**Supplied records**
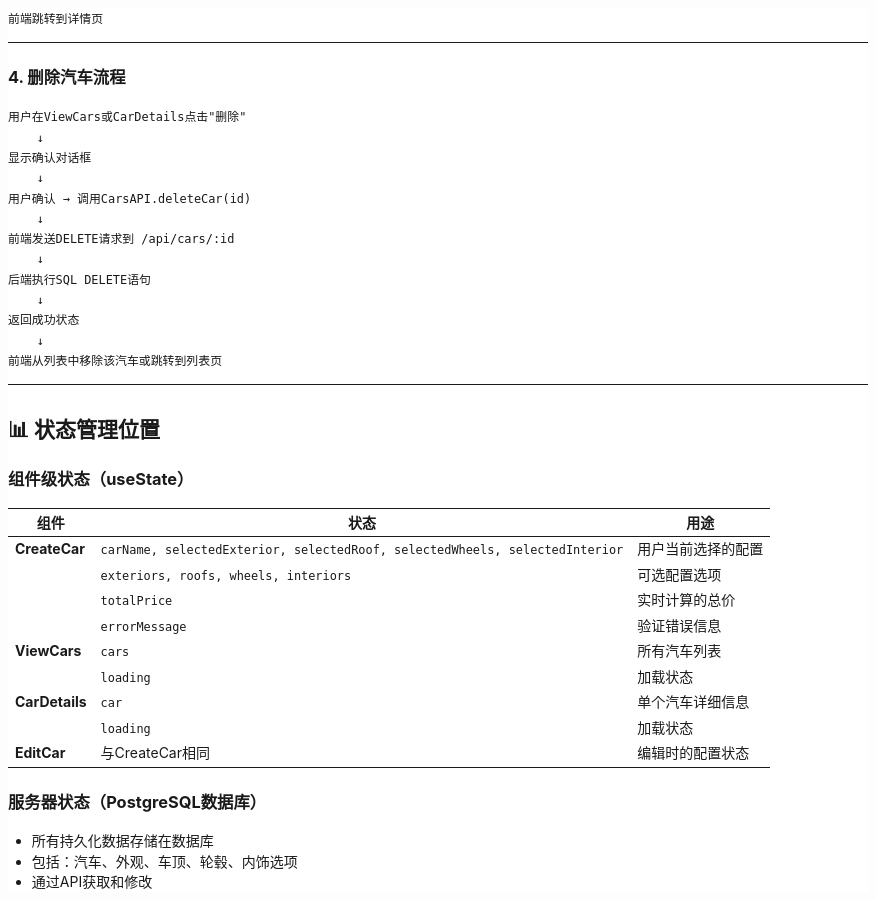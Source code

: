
 ```
前端跳转到详情页
```

---

### **4. 删除汽车流程**
```
用户在ViewCars或CarDetails点击"删除"
    ↓
显示确认对话框
    ↓
用户确认 → 调用CarsAPI.deleteCar(id)
    ↓
前端发送DELETE请求到 /api/cars/:id
    ↓
后端执行SQL DELETE语句
    ↓
返回成功状态
    ↓
前端从列表中移除该汽车或跳转到列表页
```

---

## 📊 状态管理位置

### **组件级状态（useState）**

| 组件 | 状态 | 用途 |
|------|------|------|
| **CreateCar** | `carName, selectedExterior, selectedRoof, selectedWheels, selectedInterior` | 用户当前选择的配置 |
| | `exteriors, roofs, wheels, interiors` | 可选配置选项 |
| | `totalPrice` | 实时计算的总价 |
| | `errorMessage` | 验证错误信息 |
| **ViewCars** | `cars` | 所有汽车列表 |
| | `loading` | 加载状态 |
| **CarDetails** | `car` | 单个汽车详细信息 |
| | `loading` | 加载状态 |
| **EditCar** | 与CreateCar相同 | 编辑时的配置状态 |

### **服务器状态（PostgreSQL数据库）**
- 所有持久化数据存储在数据库
- 包括：汽车、外观、车顶、轮毂、内饰选项
- 通过API获取和修改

**Directions for this task**
Give every entry again word for word; no images belong in the copy.

**Answer section**
Source code

:
 ```
前端跳转到详情页
```

---

### **4. 删除汽车流程**
```
用户在ViewCars或CarDetails点击"删除"
    ↓
显示确认对话框
    ↓
用户确认 → 调用CarsAPI.deleteCar(id)
    ↓
前端发送DELETE请求到 /api/cars/:id
    ↓
后端执行SQL DELETE语句
    ↓
返回成功状态
    ↓
前端从列表中移除该汽车或跳转到列表页
```

---

## 📊 状态管理位置

### **组件级状态（useState）**

| 组件 | 状态 | 用途 |
|------|------|------|
| **CreateCar** | `carName, selectedExterior, selectedRoof, selectedWheels, selectedInterior` | 用户当前选择的配置 |
| | `exteriors, roofs, wheels, interiors` | 可选配置选项 |
| | `totalPrice` | 实时计算的总价 |
| | `errorMessage` | 验证错误信息 |
| **ViewCars** | `cars` | 所有汽车列表 |
| | `loading` | 加载状态 |
| **CarDetails** | `car` | 单个汽车详细信息 |
| | `loading` | 加载状态 |
| **EditCar** | 与CreateCar相同 | 编辑时的配置状态 |

### **服务器状态（PostgreSQL数据库）**
- 所有持久化数据存储在数据库
- 包括：汽车、外观、车顶、轮毂、内饰选项
- 通过API获取和修改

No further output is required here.